Exercise brief: Beneath this instruction is a block of data; output from it exactly the lines that run from the one containing "This native integration" through the one containing "##### Using IPAM with static backends", inclusive.
--- Input data ---
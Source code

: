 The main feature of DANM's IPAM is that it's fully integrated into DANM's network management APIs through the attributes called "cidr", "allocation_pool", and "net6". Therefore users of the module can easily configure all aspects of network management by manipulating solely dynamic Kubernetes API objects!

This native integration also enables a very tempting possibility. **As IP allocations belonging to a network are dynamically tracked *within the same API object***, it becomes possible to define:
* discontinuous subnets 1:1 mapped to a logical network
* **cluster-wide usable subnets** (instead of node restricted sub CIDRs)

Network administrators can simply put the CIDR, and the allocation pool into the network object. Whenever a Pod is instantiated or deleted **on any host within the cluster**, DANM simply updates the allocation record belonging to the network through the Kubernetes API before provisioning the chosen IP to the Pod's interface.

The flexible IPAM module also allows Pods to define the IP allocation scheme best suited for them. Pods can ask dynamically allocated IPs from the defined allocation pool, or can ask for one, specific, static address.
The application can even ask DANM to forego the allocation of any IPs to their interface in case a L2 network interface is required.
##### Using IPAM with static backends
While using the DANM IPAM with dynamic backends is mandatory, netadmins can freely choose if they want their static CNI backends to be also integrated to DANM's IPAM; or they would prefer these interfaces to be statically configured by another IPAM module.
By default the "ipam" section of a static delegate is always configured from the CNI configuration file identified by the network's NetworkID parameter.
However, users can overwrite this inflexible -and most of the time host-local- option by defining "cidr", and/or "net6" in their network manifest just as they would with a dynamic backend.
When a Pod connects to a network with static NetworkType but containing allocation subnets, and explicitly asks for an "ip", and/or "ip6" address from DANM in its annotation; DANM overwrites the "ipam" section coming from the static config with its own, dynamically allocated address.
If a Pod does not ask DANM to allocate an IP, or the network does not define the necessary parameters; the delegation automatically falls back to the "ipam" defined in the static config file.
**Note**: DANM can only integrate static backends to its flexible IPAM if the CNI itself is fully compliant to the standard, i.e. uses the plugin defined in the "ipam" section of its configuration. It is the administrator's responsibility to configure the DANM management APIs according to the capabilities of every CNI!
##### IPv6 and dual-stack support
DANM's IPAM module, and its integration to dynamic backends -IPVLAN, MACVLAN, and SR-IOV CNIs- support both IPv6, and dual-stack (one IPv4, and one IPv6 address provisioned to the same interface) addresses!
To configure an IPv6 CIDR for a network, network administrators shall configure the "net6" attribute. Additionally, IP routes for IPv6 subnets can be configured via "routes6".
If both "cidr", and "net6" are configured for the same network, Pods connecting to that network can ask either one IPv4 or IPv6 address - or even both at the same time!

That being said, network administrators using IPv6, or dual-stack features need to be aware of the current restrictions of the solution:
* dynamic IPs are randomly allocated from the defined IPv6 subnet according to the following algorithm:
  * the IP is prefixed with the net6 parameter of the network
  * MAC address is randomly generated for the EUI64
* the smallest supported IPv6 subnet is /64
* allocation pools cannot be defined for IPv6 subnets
---
The answer:
This native integration also enables a very tempting possibility. **As IP allocations belonging to a network are dynamically tracked *within the same API object***, it becomes possible to define:
* discontinuous subnets 1:1 mapped to a logical network
* **cluster-wide usable subnets** (instead of node restricted sub CIDRs)

Network administrators can simply put the CIDR, and the allocation pool into the network object. Whenever a Pod is instantiated or deleted **on any host within the cluster**, DANM simply updates the allocation record belonging to the network through the Kubernetes API before provisioning the chosen IP to the Pod's interface.

The flexible IPAM module also allows Pods to define the IP allocation scheme best suited for them. Pods can ask dynamically allocated IPs from the defined allocation pool, or can ask for one, specific, static address.
The application can even ask DANM to forego the allocation of any IPs to their interface in case a L2 network interface is required.
##### Using IPAM with static backends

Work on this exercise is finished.